Before moving on, the Court notes that it is possible that the "large scale" finding was wrong. On the one hand, Petitioner asserts that the trial judge, in aggravating Petitioner's sentence over two decades ago for Petitioner's having a leadership role in the drug enterprise, explained that "in relatively small enterprises such as" Petitioner's, "the distinction between" leaders and non-leaders is "less significant than in larger enterprises that tend to have clearly delineated divisions of responsibility." Pet. at 5. (Petitioner supplies no citation whereby the Court can verify this quotation. Morever, the trial judge may have been referring to the number of traffickers, not the quantity of cocaine they were trafficking.) Petitioner also includes exhibits suggesting that, as recently as one year ago, the BOP classified him as only a "High" public safety risk, in contrast to the apparently new classification of "Greatest" risk, due solely to a new finding that his 1993 commitment offense involved "large scale" drug trafficking. On the other hand, as noted at the outset, the trial court found that Petitioner's underlying conduct included distributing over four kilograms of cocaine. That amount suggests a "large scale" drug distribution business.
But Congress has determined that such factual disputes affecting BOP housing assignments are to be determined by the BOP and in the administrative appeals process, not in federal courts. Even if the BOP did err in finding Petitioner's drug-trafficking organization to be "large, " that finding did not violate federal law or otherwise exceed the BOP's authority. Under 18 U.S.C. § 3625, Reeb and Brown, this Court lacks jurisdiction to review the BOP's alleged error. See Bride v. McClintock, No. CV-13-00136-TUC-JGZ (D. Ariz. Jan. 12, 2015) (citing § 3625 and Reeb in dismissing § 2241 petition by prisoner challenging BOP's "large scale drug activity" finding and resulting assignment to a higher-security prison).
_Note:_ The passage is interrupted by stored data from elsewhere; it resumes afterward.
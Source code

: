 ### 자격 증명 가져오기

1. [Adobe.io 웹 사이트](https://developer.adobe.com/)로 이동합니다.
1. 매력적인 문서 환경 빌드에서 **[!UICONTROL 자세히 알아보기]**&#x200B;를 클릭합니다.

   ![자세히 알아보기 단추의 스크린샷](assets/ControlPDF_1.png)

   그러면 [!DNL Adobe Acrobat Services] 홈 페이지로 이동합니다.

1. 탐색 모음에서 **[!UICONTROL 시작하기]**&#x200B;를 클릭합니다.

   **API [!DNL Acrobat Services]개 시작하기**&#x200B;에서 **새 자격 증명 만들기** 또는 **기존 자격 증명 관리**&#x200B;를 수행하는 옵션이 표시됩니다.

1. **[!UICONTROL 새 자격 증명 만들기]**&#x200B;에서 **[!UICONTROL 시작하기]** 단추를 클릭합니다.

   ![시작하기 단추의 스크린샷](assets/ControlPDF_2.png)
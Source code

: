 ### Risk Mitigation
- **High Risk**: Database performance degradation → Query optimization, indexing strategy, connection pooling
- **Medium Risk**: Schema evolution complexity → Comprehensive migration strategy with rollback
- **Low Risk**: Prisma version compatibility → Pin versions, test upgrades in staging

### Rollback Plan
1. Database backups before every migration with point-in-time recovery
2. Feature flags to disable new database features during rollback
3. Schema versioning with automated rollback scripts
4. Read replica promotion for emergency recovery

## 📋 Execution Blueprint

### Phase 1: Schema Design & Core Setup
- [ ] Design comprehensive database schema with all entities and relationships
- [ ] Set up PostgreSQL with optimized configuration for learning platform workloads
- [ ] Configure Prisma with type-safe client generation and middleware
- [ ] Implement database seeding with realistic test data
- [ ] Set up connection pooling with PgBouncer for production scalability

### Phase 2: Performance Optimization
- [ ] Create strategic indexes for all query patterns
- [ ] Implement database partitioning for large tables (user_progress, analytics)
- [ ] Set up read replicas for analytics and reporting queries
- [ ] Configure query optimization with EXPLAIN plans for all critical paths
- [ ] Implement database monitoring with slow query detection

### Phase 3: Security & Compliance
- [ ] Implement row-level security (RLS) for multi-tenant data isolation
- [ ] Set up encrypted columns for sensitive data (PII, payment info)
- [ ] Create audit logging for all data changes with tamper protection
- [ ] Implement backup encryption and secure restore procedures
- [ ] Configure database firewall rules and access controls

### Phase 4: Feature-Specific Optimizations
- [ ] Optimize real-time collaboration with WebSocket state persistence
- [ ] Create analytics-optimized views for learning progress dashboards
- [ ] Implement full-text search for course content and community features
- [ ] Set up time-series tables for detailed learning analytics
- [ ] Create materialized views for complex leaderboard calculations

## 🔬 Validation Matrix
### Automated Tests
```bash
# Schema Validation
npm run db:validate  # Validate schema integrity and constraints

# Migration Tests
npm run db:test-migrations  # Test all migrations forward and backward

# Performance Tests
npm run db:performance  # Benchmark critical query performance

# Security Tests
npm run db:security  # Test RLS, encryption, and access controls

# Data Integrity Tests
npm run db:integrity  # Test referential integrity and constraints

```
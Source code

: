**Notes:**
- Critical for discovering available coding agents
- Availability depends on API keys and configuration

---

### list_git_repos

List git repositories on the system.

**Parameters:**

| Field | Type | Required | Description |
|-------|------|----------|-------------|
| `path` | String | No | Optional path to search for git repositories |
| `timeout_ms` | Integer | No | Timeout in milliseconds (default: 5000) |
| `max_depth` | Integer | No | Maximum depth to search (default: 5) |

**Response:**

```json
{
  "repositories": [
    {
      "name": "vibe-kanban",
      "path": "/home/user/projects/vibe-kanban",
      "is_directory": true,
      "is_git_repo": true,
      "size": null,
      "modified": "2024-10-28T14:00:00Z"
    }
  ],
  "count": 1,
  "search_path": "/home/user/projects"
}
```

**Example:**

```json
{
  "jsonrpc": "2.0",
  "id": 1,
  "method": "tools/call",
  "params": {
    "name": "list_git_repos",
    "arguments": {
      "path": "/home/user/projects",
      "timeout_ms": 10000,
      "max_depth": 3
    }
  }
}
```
On February 25, 2015, the U.S. Magistrate Judge dismissed the petition with leave to amend within 21 days, to cure shortcomings in the Petition. See Docket Entry #3. Petitioner filed a First Amended Petition on March 4, 2015. See Docket Entry # 4. For the reasons stated above, the First Amended Petition contains allegations of BOP error in its housing determination for Petitioner, over which the Court lacks jurisdiction. Therefore, for the foregoing reasons, the Court DISMISSES this action without prejudice for lack of jurisdiction.